Catherine Gidney has been Adjunct Research Professor of History at St. Thomas University since 2006. Her research focuses on the intersection of the history of education and other fields such as youth culture, health, religion, physical education and the history of food.

She is the author of three monographs: Captive Audience: How Corporations Invaded Our Schools (Between the Lines, 2019), Tending the Student Body: Youth, Health and the Modern University (University of Toronto Press, 2015), and, A Long Eclipse: The Liberal Protestant Establishment and the Canadian University, 1920-70 (McGill-Queen’s University Press, 2004). The first examines the increasing prevalence of in-school commercialism from the 1920s to the present. The second explores the ways in which universities sought to train and discipline students’ bodies as well as their minds.
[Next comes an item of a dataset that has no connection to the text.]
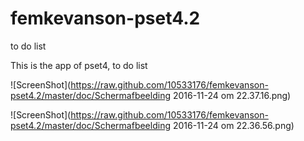 # femkevanson-pset4.2
to do list 


This is the app of pset4, to do list

![ScreenShot](https://raw.github.com/10533176/femkevanson-pset4.2/master/doc/Schermafbeelding 2016-11-24 om 22.37.16.png)

![ScreenShot](https://raw.github.com/10533176/femkevanson-pset4.2/master/doc/Schermafbeelding 2016-11-24 om 22.36.56.png)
The third focuses on the secularization of university campuses. 

 

She is also the co-editor of four books: Feeling Feminism: Activism, Affect, and Canada’s Second Wave (UBC Press, 2022), Symbols of Canada (Between the Lines, 2018), Worth Fighting For: Canada’s Tradition of War Resistance from 1812 to the War on Terror (Between the Lines, 2015), and A Canadian Girl in South Africa: A Teacher’s Experiences in the South African War, 1899-1902 (University of Alberta Press, 2015). 

Dr. Gidney is currently engaged in an SSHRC funded project on the history of the modern mindfulness movement in North America.